--- Provided entries Enclosed Below ---

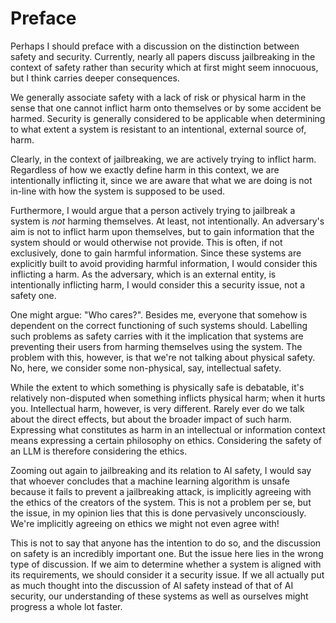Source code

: # Preface

Perhaps I should preface with a discussion on the distinction between safety and
security. Currently, nearly all papers discuss jailbreaking in the context of
safety rather than security which at first might seem innocuous, but I think
carries deeper consequences.

We generally associate safety with a lack of risk or physical harm in the sense
that one cannot inflict harm onto themselves or by some accident be harmed.
Security is generally considered to be applicable when determining to what
extent a system is resistant to an intentional, external source of, harm.

Clearly, in the context of jailbreaking, we are actively trying to inflict harm.
Regardless of how we exactly define harm in this context, we are intentionally
inflicting it, since we are aware that what we are doing is not in-line with how
the system is supposed to be used.

Furthermore, I would argue that a person actively trying to jailbreak a system
is _not_ harming themselves. At least, not intentionally. An adversary's aim is
not to inflict harm upon themselves, but to gain information that the system
should or would otherwise not provide. This is often, if not exclusively, done
to gain harmful information. Since these systems are explicitly built to avoid
providing harmful information, I would consider this inflicting a harm. As the
adversary, which is an external entity, is intentionally inflicting harm, I
would consider this a security issue, not a safety one.

One might argue: "Who cares?". Besides me, everyone that somehow is dependent on
the correct functioning of such systems should. Labelling such problems as
safety carries with it the implication that systems are preventing their users
from harming themselves using the system. The problem with this, however, is
that we're not talking about physical safety. No, here, we consider some
non-physical, say, intellectual safety.

While the extent to which something is physically safe is debatable, it's
relatively non-disputed when something inflicts physical harm; when it hurts
you. Intellectual harm, however, is very different. Rarely ever do we talk about
the direct effects, but about the broader impact of such harm.  Expressing what
constitutes as harm in an intellectual or information context means expressing a
certain philosophy on ethics. Considering the safety of an LLM is therefore
considering the ethics.

Zooming out again to jailbreaking and its relation to AI safety, I would say
that whoever concludes that a machine learning algorithm is unsafe because it
fails to prevent a jailbreaking attack, is implicitly agreeing with the ethics
of the creators of the system. This is not a problem per se, but the issue, in
my opinion lies that this is done pervasively unconsciously. We're implicitly
agreeing on ethics we might not even agree with!

<!--  Rant about agreeing with companies, or a general lack of critical thinking?  -->

This is not to say that anyone has the intention to do so, and the discussion
on safety is an incredibly important one. But the issue here lies in the wrong
type of discussion. If we aim to determine whether a system is aligned with
its requirements, we should consider it a security issue. If we all actually
put as much thought into the discussion of AI safety instead of that of AI
security, our understanding of these systems as well as ourselves might
progress a whole lot faster.
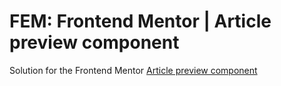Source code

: # FEM: Frontend Mentor | Article preview component

Solution for the Frontend Mentor [Article preview component](https://www.frontendmentor.io/challenges/article-preview-component-dYBN_pYFT)
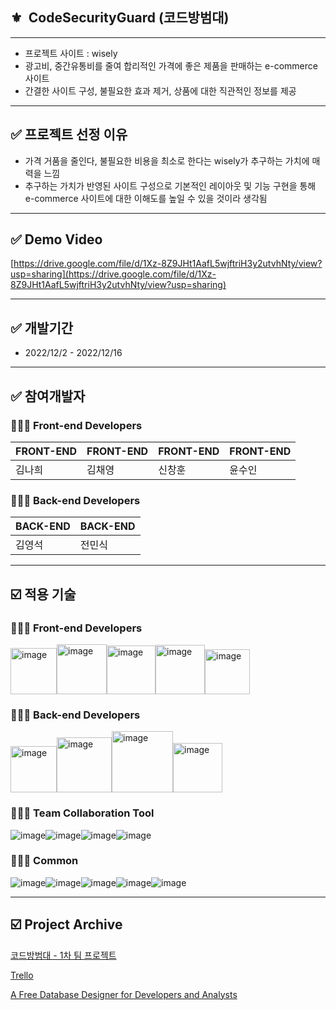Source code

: ## ⚜️  CodeSecurityGuard (코드방범대)

---

- 프로젝트 사이트 : wisely
- 광고비, 중간유통비를 줄여 합리적인 가격에 좋은 제품을 판매하는 e-commerce 사이트
- 간결한 사이트 구성, 불필요한 효과 제거, 상품에 대한 직관적인 정보를 제공

---

## ✅ **프로젝트 선정 이유**

- 가격 거품을 줄인다, 불필요한 비용을 최소로 한다는 wisely가 추구하는 가치에 매력을 느낌
- 추구하는 가치가 반영된 사이트 구성으로 기본적인 레이아웃 및 기능 구현을 통해 e-commerce 사이트에 대한 이해도를 높일 수 있을 것이라 생각됨

---

## ✅ **Demo Video**

[https://drive.google.com/file/d/1Xz-8Z9JHt1AafL5wjftriH3y2utvhNty/view?usp=sharing](https://drive.google.com/file/d/1Xz-8Z9JHt1AafL5wjftriH3y2utvhNty/view?usp=sharing)

---

## ✅ 개발기간

- 2022/12/2 - 2022/12/16

---

## ✅ 참여개발자

### 🧑🏻‍💻 **Front-end Developers**

|         FRONT-END |        FRONT-END |        FRONT-END |        FRONT-END |
| --- | --- | --- | --- |
|              김나희 |               김채영 |               신창훈 |              윤수인 |

### 🧑🏻‍💻 **Back-end Developers**

|                              BACK-END |                               BACK-END |
| --- | --- |
|                                  김영석 |                                  전민식 |

---

## ☑️ **적용 기술**

### 🧑🏻‍💻 **Front-end Developers**
<img width="74" alt="image" src="https://user-images.githubusercontent.com/115388103/208362900-093d52b7-b700-44a8-a762-d5d5ea1025b9.png"><img width="80" alt="image" src="https://user-images.githubusercontent.com/115388103/208362924-eeec0bf6-17cf-4757-bf60-dda05a379106.png"><img width="78" alt="image" src="https://user-images.githubusercontent.com/115388103/208362957-9adcb30f-b35d-459f-addc-d82dd35e2f16.png"><img width="79" alt="image" src="https://user-images.githubusercontent.com/115388103/208362987-95ddd35a-db2a-46b8-9ce1-cccb7ce6c03c.png"><img width="72" alt="image" src="https://user-images.githubusercontent.com/115388103/208363024-1c8af346-3b28-4899-b1bb-df8d8908a8b7.png">

### 🧑🏻‍💻 **Back-end Developers**
<img width="74" alt="image" src="https://user-images.githubusercontent.com/115388103/208362902-837c0925-18be-45cb-9b6e-337517d6f139.png"><img width="88" alt="image" src="https://user-images.githubusercontent.com/115388103/208363062-8d8b454b-d9d1-424f-ad71-1da7005a1c5b.png"><img width="98" alt="image" src="https://user-images.githubusercontent.com/115388103/208363094-6a58c568-bcba-426c-a1e5-d0b8b4760fd5.png"><img width="79" alt="image" src="https://user-images.githubusercontent.com/115388103/208363122-c3da7520-f53b-46c7-9866-3bb919cad251.png">

### 🧑🏻‍💻 **Team Collaboration Tool**
![image](https://user-images.githubusercontent.com/115388103/208361355-ca93f008-f1d6-47f1-8c30-2e98751f1b4d.png)![image](https://user-images.githubusercontent.com/115388103/208361374-ab0e86a1-ac31-4e5a-a79b-e2d8d72112ad.png)![image](https://user-images.githubusercontent.com/115388103/208361379-efbe9ebb-c405-4116-92f3-d6ae50b08529.png)![image](https://user-images.githubusercontent.com/115388103/208361391-cb6d790e-384a-44aa-b370-69798d91b61e.png)

### 🧑🏻‍💻 Common
![image](https://user-images.githubusercontent.com/115388103/208361271-3b3f4438-1136-46e3-bd37-454434ec3773.png)![image](https://user-images.githubusercontent.com/115388103/208361284-cd2845b0-0482-415d-a501-fdde7bf5a979.png)![image](https://user-images.githubusercontent.com/115388103/208361298-088ef8f4-a140-4a03-9a9c-0f687358cf2e.png)![image](https://user-images.githubusercontent.com/115388103/208361316-00647647-bd5a-4f81-bc14-bcf371b8d26c.png)![image](https://user-images.githubusercontent.com/115388103/208361335-f0669e80-3104-41a5-97ec-cc1e68c5bfb8.png)



---

## ☑️ **Project Archive**

[코드방범대 - 1차 팀 프로젝트](https://www.notion.so/1-781948f0af304faabc48bc0d4fd61d20)

[Trello](https://trello.com/b/4UQP8twT/1st-project)

[A Free Database Designer for Developers and Analysts](https://dbdiagram.io/d/63731a5ac9abfc611172ac4a)
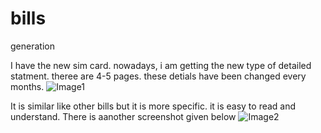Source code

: # bills
generation

I have the new sim card. nowadays, i am getting the new type of detailed statment. theree are 4-5 pages. these detials have been changed every months.
![Image1](https://github.com/abbu697/bills/assets/44437275/d33382b8-93c4-45c6-b82c-6bc21e93b8e9)

It is similar like other bills but it is more specific. it is easy to read and understand. There is aanother screenshot given below
![Image2](https://github.com/abbu697/bills/assets/44437275/08358240-3316-4338-be53-8d12494906d9)
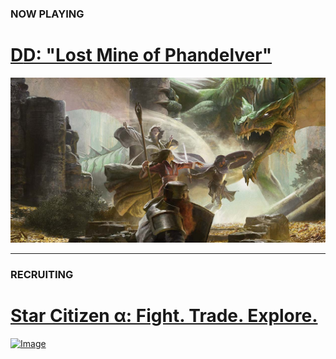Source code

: ### NOW PLAYING

# <a href="/campaign">D<i class="fab fa-d-and-d"></i>D: "Lost Mine of Phandelver"</a>

<a class="featured" href="/campaign">![Image](/dnd-5e-phandelver-carousel.png)</a>

---

### RECRUITING

# <a href="/star-citizen">Star Citizen &alpha;: Fight. Trade. Explore.</a>

<a class="featured" href="/star-citizen">![Image](/assets/img/starcitizen-alpha-carousel.png)</a>
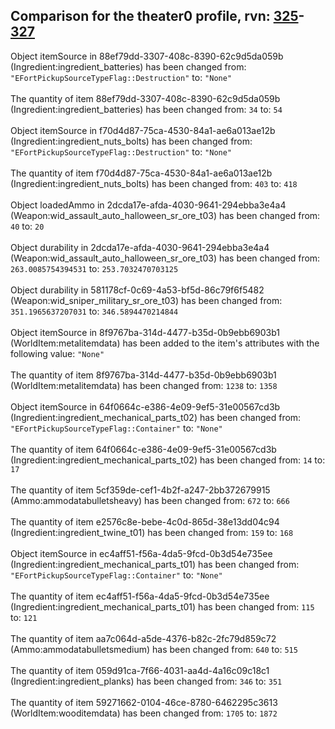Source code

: ## Comparison for the theater0 profile, rvn: [325](https://github.com/PRO100KatYT/FortniteProfileRevisions/tree/main/profiles/theater0/325%20theater0.json)-[327](https://github.com/PRO100KatYT/FortniteProfileRevisions/tree/main/profiles/theater0/327%20theater0.json)

Object itemSource in 88ef79dd-3307-408c-8390-62c9d5da059b (Ingredient:ingredient_batteries) has been changed from: `"EFortPickupSourceTypeFlag::Destruction"` to: `"None"`
<br><br>
The quantity of item 88ef79dd-3307-408c-8390-62c9d5da059b (Ingredient:ingredient_batteries) has been changed from: `34` to: `54`
<br><br>
Object itemSource in f70d4d87-75ca-4530-84a1-ae6a013ae12b (Ingredient:ingredient_nuts_bolts) has been changed from: `"EFortPickupSourceTypeFlag::Destruction"` to: `"None"`
<br><br>
The quantity of item f70d4d87-75ca-4530-84a1-ae6a013ae12b (Ingredient:ingredient_nuts_bolts) has been changed from: `403` to: `418`
<br><br>
Object loadedAmmo in 2dcda17e-afda-4030-9641-294ebba3e4a4 (Weapon:wid_assault_auto_halloween_sr_ore_t03) has been changed from: `40` to: `20`
<br><br>
Object durability in 2dcda17e-afda-4030-9641-294ebba3e4a4 (Weapon:wid_assault_auto_halloween_sr_ore_t03) has been changed from: `263.0085754394531` to: `253.7032470703125`
<br><br>
Object durability in 581178cf-0c69-4a53-bf5d-86c79f6f5482 (Weapon:wid_sniper_military_sr_ore_t03) has been changed from: `351.1965637207031` to: `346.5894470214844`
<br><br>
Object itemSource in 8f9767ba-314d-4477-b35d-0b9ebb6903b1 (WorldItem:metalitemdata) has been added to the item's attributes with the following value: `"None"`
<br><br>
The quantity of item 8f9767ba-314d-4477-b35d-0b9ebb6903b1 (WorldItem:metalitemdata) has been changed from: `1238` to: `1358`
<br><br>
Object itemSource in 64f0664c-e386-4e09-9ef5-31e00567cd3b (Ingredient:ingredient_mechanical_parts_t02) has been changed from: `"EFortPickupSourceTypeFlag::Container"` to: `"None"`
<br><br>
The quantity of item 64f0664c-e386-4e09-9ef5-31e00567cd3b (Ingredient:ingredient_mechanical_parts_t02) has been changed from: `14` to: `17`
<br><br>
The quantity of item 5cf359de-cef1-4b2f-a247-2bb372679915 (Ammo:ammodatabulletsheavy) has been changed from: `672` to: `666`
<br><br>
The quantity of item e2576c8e-bebe-4c0d-865d-38e13dd04c94 (Ingredient:ingredient_twine_t01) has been changed from: `159` to: `168`
<br><br>
Object itemSource in ec4aff51-f56a-4da5-9fcd-0b3d54e735ee (Ingredient:ingredient_mechanical_parts_t01) has been changed from: `"EFortPickupSourceTypeFlag::Container"` to: `"None"`
<br><br>
The quantity of item ec4aff51-f56a-4da5-9fcd-0b3d54e735ee (Ingredient:ingredient_mechanical_parts_t01) has been changed from: `115` to: `121`
<br><br>
The quantity of item aa7c064d-a5de-4376-b82c-2fc79d859c72 (Ammo:ammodatabulletsmedium) has been changed from: `640` to: `515`
<br><br>
The quantity of item 059d91ca-7f66-4031-aa4d-4a16c09c18c1 (Ingredient:ingredient_planks) has been changed from: `346` to: `351`
<br><br>
The quantity of item 59271662-0104-46ce-8780-6462295c3613 (WorldItem:wooditemdata) has been changed from: `1705` to: `1872`
<br><br>
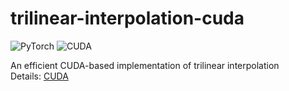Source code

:# trilinear-interpolation-cuda

![PyTorch](https://img.shields.io/badge/PyTorch-%23EE4C2C.svg?style=for-the-badge&logo=PyTorch&logoColor=white)
![CUDA](https://img.shields.io/badge/CUDA-%2376B900.svg?style=for-the-badge&logo=nVIDIA&logoColor=white)

An efficient CUDA-based implementation of trilinear interpolation  
Details: <a href='https://wit.ee/cuda' target='_blank'>CUDA</a>
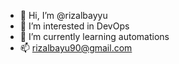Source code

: - 👋 Hi, I’m @rizalbayyu
- 👀 I’m interested in DevOps
- 🌱 I’m currently learning automations
- 📫 rizalbayu90@gmail.com

<!---
rizalbayyu/rizalbayyu is a ✨ special ✨ repository because its `README.md` (this file) appears on your GitHub profile.
You can click the Preview link to take a look at your changes.
--->
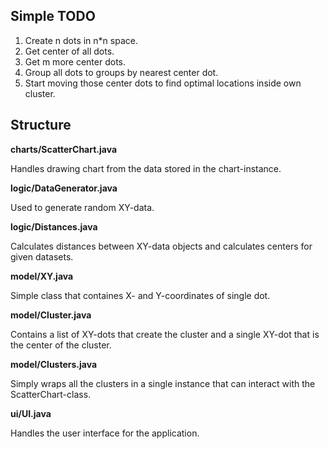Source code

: ## Simple TODO 

1. Create n dots in n*n space. 
2. Get center of all dots.  
3. Get m more center dots. 
4. Group all dots to groups by nearest center dot. 
5. Start moving those center dots to find optimal locations inside own cluster. 

## Structure

**charts/ScatterChart.java**

Handles drawing chart from the data stored in the chart-instance. 

**logic/DataGenerator.java**

Used to generate random XY-data. 

**logic/Distances.java**

Calculates distances between XY-data objects and calculates centers for given datasets. 

**model/XY.java**

Simple class that containes X- and Y-coordinates of single dot. 

**model/Cluster.java**

Contains a list of XY-dots that create the cluster and a single XY-dot that is the center of the cluster. 

**model/Clusters.java**

Simply wraps all the clusters in a single instance that can interact with the ScatterChart-class. 

**ui/UI.java**

Handles the user interface for the application.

--- End of Enclosed Provided entries ---

» Required action
Among the lines above, which ones include the word "Simple"? Copy them.

» Written answer
: ## Simple TODO 
Simple class that containes X- and Y-coordinates of single dot. 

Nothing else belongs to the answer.